On that occasion, the Australian authority imposed a fine of $2.2 million on the company and, obviously, Valve defended itself through an appeal, which was rejected a few days ago.
Last week, the Supreme Court of the federal court of Australia reported that Valve’s appeals to dismiss the sentence passed last year and the fine of $2.2 million was rejected.
According to the court, Valve’s first appeal regarding Steam’s consideration of consumer deception could not prove otherwise, so the judgment is ratified, considering that Steam practices are deceptive and detrimental to consumers in their country.

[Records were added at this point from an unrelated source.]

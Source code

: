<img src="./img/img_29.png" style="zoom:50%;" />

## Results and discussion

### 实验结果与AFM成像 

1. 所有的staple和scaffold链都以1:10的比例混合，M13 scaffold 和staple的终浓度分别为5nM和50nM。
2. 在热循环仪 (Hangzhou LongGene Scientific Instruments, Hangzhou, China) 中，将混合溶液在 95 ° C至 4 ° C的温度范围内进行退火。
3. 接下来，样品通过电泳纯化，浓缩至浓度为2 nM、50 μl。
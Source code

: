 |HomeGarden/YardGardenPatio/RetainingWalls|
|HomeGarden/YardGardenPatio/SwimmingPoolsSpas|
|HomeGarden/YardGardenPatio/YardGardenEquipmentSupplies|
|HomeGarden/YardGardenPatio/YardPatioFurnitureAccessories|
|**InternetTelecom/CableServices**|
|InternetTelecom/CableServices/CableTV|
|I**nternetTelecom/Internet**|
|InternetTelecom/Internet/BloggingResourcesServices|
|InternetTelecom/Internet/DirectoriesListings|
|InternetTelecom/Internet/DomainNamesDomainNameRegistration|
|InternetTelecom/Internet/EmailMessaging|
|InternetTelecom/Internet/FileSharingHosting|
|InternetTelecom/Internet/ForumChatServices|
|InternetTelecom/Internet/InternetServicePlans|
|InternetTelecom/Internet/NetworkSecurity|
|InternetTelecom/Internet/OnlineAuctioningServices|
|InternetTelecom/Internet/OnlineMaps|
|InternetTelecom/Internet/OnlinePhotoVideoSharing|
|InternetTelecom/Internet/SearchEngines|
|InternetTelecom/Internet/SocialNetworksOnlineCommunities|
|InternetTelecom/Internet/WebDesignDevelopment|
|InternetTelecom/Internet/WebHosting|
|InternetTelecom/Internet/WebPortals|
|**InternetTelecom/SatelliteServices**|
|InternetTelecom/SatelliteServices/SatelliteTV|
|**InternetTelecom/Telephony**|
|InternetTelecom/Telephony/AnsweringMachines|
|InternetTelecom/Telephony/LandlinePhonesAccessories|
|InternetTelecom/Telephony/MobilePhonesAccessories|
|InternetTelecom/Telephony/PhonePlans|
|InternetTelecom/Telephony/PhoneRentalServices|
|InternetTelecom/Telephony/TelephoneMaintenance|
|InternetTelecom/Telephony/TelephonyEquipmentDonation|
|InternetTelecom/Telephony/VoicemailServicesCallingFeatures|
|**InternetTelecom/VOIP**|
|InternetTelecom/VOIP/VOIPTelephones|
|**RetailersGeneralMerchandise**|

In other words, the authority in Australia establishes that the launch of a product, by whatever means, involves quality standards that have been previously met and that ensure consumer satisfaction, which is in conflict with the policy of Steam international reimbursements, which is not adequate to the Australian legal framework for consumer protection.
At the same time, the court held the ruling and considers that this fact is a precedent for all companies with a global presence, as it ensures that they must adapt their services and products to the law of the country and not vice versa. Finally, the Australian authority rejected the appeal corresponding to the $2.2 million fine.